WORK TASK
Among the entries, which lines carry the string "Access"? Copy each of them.

------------------------------------------------------------------------

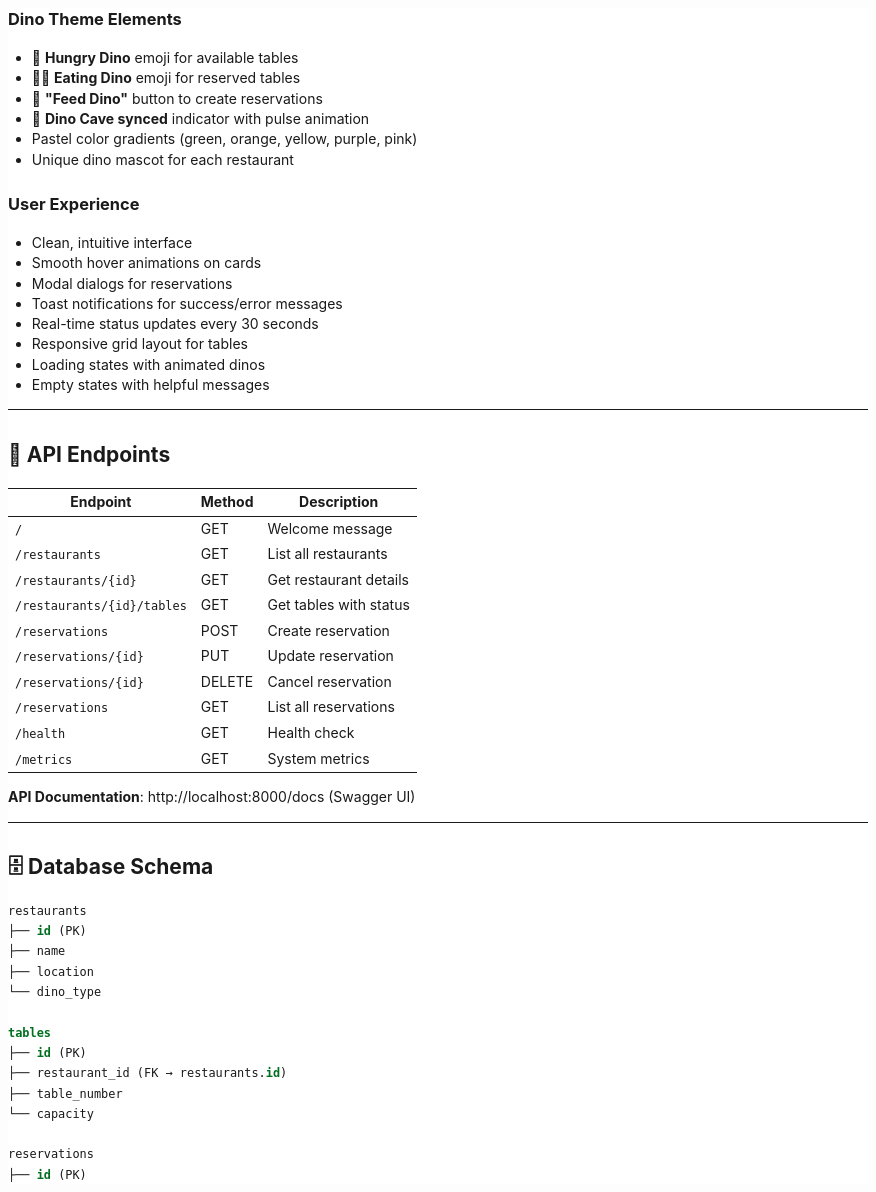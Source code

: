 ### Dino Theme Elements
- 🦕 **Hungry Dino** emoji for available tables
- 🍴🦖 **Eating Dino** emoji for reserved tables
- 🦖 **"Feed Dino"** button to create reservations
- 🦕 **Dino Cave synced** indicator with pulse animation
- Pastel color gradients (green, orange, yellow, purple, pink)
- Unique dino mascot for each restaurant

### User Experience
- Clean, intuitive interface
- Smooth hover animations on cards
- Modal dialogs for reservations
- Toast notifications for success/error messages
- Real-time status updates every 30 seconds
- Responsive grid layout for tables
- Loading states with animated dinos
- Empty states with helpful messages

---

## 🔌 API Endpoints

| Endpoint | Method | Description |
|----------|--------|-------------|
| `/` | GET | Welcome message |
| `/restaurants` | GET | List all restaurants |
| `/restaurants/{id}` | GET | Get restaurant details |
| `/restaurants/{id}/tables` | GET | Get tables with status |
| `/reservations` | POST | Create reservation |
| `/reservations/{id}` | PUT | Update reservation |
| `/reservations/{id}` | DELETE | Cancel reservation |
| `/reservations` | GET | List all reservations |
| `/health` | GET | Health check |
| `/metrics` | GET | System metrics |

**API Documentation**: http://localhost:8000/docs (Swagger UI)

---

## 🗄️ Database Schema

```sql
restaurants
├── id (PK)
├── name
├── location
└── dino_type

tables
├── id (PK)
├── restaurant_id (FK → restaurants.id)
├── table_number
└── capacity

reservations
├── id (PK)
```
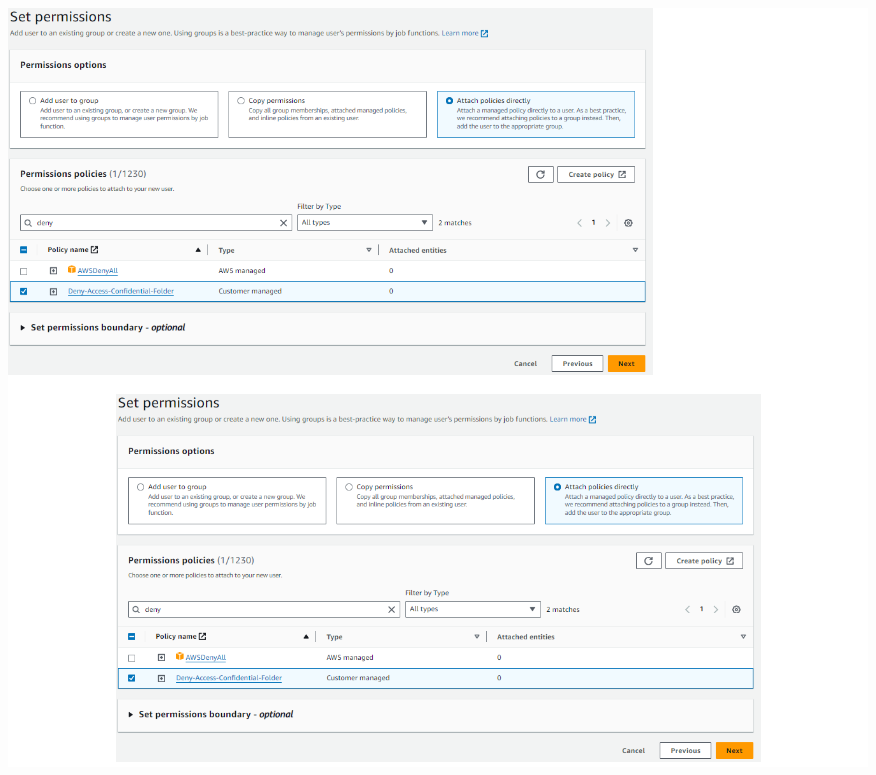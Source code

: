 <img src="https://github.com/Topzdomain/Granting-Identity-Based-Access-to-S3-Bucket/blob/main/screenshots/bob3.png" height="55%" width="75%"/>
</p>

<p align= "center">
<img src="https://github.com/Topzdomain/Granting-Identity-Based-Access-to-S3-Bucket/blob/main/screenshots/bob3.png" height="55%" width="75%"/>
</p>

------------------------------------------------------------------------

TASK SOLUTION
: <img src="https://github.com/Topzdomain/Granting-Identity-Based-Access-to-S3-Bucket/blob/main/screenshots/bob3.png" height="55%" width="75%"/>
<img src="https://github.com/Topzdomain/Granting-Identity-Based-Access-to-S3-Bucket/blob/main/screenshots/bob3.png" height="55%" width="75%"/>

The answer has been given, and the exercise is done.